#### YOUR ASSIGNMENT:
Search the entries below for the word "wjbk", then copy each line in which it is found.

#### Saved entries:
++++++++++

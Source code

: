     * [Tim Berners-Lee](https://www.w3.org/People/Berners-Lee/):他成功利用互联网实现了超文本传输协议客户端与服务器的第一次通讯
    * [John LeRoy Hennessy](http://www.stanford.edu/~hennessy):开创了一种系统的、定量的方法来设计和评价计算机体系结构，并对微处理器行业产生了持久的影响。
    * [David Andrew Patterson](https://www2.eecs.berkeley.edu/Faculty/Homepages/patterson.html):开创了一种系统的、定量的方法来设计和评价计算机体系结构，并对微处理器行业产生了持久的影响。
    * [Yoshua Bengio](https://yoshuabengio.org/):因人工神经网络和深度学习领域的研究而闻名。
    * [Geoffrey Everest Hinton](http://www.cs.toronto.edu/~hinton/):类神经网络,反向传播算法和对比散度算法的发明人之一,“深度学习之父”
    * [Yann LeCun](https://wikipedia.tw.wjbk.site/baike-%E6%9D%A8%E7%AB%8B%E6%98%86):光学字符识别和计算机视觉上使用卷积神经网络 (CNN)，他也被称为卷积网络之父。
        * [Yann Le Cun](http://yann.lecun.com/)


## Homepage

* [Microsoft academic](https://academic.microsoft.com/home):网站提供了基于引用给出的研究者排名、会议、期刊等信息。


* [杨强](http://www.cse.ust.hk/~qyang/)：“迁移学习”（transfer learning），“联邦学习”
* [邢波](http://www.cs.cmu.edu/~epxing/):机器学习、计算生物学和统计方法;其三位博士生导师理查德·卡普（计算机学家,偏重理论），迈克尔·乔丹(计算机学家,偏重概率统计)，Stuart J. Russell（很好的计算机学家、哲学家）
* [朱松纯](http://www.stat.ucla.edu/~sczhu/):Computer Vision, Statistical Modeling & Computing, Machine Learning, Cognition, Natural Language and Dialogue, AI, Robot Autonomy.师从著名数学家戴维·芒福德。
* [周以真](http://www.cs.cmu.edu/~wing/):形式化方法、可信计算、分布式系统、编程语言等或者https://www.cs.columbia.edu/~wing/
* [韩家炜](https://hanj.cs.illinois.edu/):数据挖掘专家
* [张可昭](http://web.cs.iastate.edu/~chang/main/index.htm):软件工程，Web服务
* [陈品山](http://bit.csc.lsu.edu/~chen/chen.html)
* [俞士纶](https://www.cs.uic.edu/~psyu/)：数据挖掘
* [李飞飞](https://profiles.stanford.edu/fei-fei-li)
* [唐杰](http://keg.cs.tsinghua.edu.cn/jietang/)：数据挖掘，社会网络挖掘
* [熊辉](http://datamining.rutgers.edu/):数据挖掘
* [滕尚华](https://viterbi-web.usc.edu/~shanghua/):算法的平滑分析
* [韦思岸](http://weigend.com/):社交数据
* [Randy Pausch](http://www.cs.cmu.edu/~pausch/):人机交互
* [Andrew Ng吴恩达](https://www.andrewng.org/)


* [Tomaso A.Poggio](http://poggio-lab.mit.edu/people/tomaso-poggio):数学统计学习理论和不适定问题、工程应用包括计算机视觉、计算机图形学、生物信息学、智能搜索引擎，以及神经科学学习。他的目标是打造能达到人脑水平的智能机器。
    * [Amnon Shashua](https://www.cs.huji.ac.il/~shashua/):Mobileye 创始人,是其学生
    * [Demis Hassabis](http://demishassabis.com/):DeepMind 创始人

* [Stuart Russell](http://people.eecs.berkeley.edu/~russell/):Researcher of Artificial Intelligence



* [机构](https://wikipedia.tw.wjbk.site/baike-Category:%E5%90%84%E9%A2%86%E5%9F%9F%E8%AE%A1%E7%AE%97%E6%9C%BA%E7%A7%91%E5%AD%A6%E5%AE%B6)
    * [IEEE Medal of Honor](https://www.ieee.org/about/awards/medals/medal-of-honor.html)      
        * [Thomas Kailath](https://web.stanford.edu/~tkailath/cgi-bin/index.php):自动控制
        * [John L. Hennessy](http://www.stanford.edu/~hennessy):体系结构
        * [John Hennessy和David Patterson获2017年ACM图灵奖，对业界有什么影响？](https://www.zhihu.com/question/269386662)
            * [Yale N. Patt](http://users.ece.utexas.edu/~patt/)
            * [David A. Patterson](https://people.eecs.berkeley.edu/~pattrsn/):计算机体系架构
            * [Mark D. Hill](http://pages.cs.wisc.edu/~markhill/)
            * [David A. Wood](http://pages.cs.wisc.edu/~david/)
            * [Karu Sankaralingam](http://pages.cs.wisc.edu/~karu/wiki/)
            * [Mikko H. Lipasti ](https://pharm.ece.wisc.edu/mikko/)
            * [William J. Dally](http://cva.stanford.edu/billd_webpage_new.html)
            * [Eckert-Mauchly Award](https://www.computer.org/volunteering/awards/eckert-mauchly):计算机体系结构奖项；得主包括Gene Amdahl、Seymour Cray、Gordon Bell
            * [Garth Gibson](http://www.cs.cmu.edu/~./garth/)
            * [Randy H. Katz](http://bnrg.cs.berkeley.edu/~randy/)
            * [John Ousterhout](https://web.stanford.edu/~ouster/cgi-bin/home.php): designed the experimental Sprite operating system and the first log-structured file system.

++++++++++

#### ANSWER TO THIS PROBLEM:
    * [Yann LeCun](https://wikipedia.tw.wjbk.site/baike-%E6%9D%A8%E7%AB%8B%E6%98%86):光学字符识别和计算机视觉上使用卷积神经网络 (CNN)，他也被称为卷积网络之父。
* [机构](https://wikipedia.tw.wjbk.site/baike-Category:%E5%90%84%E9%A2%86%E5%9F%9F%E8%AE%A1%E7%AE%97%E6%9C%BA%E7%A7%91%E5%AD%A6%E5%AE%B6)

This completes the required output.